Тут Феникс повторил свой вопрос и опять на латыни:

«Зачем ты пришел ко мне? И зачем ты мне это рассказываешь?»

А Юл сначала оглянулся на дверь, а потом на латыни ответил:

«Давно не говорил по-гречески. Решил заехать к тебе и поупражняться в этом благозвучном языке. И заодно передать тебе привет от нашего благодетеля, великого Августа. Вчера… нет, позавчера мне выпала честь сопровождать его на стройку Марса Мстителя. А на обратном пути он поинтересовался, давно ли мы с тобой встречались. Я ответил, что давно. И он, улыбнувшись, меня попросил: «Когда снова увидитесь, не забудь передать от меня привет»».

Это Юл сообщил на латыни. А гнусную клевету на величайшего из людей изрыгал, извергал на греческом!

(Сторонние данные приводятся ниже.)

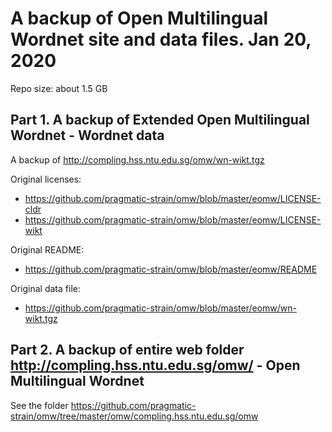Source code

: # A backup of Open Multilingual Wordnet site and data files. Jan 20, 2020

Repo size: about 1.5 GB

## Part 1. A backup of Extended Open Multilingual Wordnet - Wordnet data

A backup of http://compling.hss.ntu.edu.sg/omw/wn-wikt.tgz

Original licenses:
 * https://github.com/pragmatic-strain/omw/blob/master/eomw/LICENSE-cldr
 * https://github.com/pragmatic-strain/omw/blob/master/eomw/LICENSE-wikt
 
Original README:
 * https://github.com/pragmatic-strain/omw/blob/master/eomw/README
 
Original data file:
 * https://github.com/pragmatic-strain/omw/blob/master/eomw/wn-wikt.tgz

## Part 2. A backup of entire web folder http://compling.hss.ntu.edu.sg/omw/ - Open Multilingual Wordnet

See the folder https://github.com/pragmatic-strain/omw/tree/master/omw/compling.hss.ntu.edu.sg/omw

Так гневно воскликнув, Гней Эдий вновь зашагал из стороны в сторону, будто для того, чтобы унять охватившее его возмущение. И надо сказать, он его быстро унял. Так как скоро вернулся на ложе, с удобством на нем разлегся и сообщил:

– Феникс мне ни словом не обмолвился о том, что Юл заезжал к нему и поносил Августа. Всю эту гадость он пересказал мне лишь год спустя. Ты представляешь?

Я согласно кивнул.

А Вардий:

– И что ты думаешь, он, восхищенный Августом, окруженный его бюстами, перестал встречаться с его злобным хулителем Юлом Антонием? Ничуть, юный мой друг! Он снова с ним сошелся. Потому что Юл от него теперь не прятался. И вместе с ним они иногда заглядывали к Юлии, к его Госпоже…А ко мне перестал заходить.


X. – Нашим с тобой языком выражаясь, – продолжал Вардий, – Феникс вступил в новую стадию фаэтонизма. Он теперь не метался и не безумствовал. Улыбка, которая часто появлялась у него на лице, была теперь не улыбкой ведомого на казнь осужденного, а… как бы точнее сказать?…скорее, она походила на прищуренную улыбку судьи, который старательно, но устало исследует все обстоятельства дела, чтобы потом вынести приговор.

В первую же нашу встречу он мне поставил условие: о чем угодно, только не о Юлии и Юле Антонии; и я говорил с ним о чем угодно, а он мне рассказывал о «Медее», о своей трагедии.

«Медея» его, как ты помнишь, была уже почти закончена. Так вот – он ее уничтожил! Сжег в печи беловой пергамент и все черновые дощечки. И заново стал писать новую «Медею»…Я в ужас пришел, когда услышал, что он сотворил. И стал проклинать себя за то, что в свое время не выпросил у Феникса копию или не изловчился тайно переписать… Но, помнишь, у Плавта? «Что руками махать, когда руки отрублены!»…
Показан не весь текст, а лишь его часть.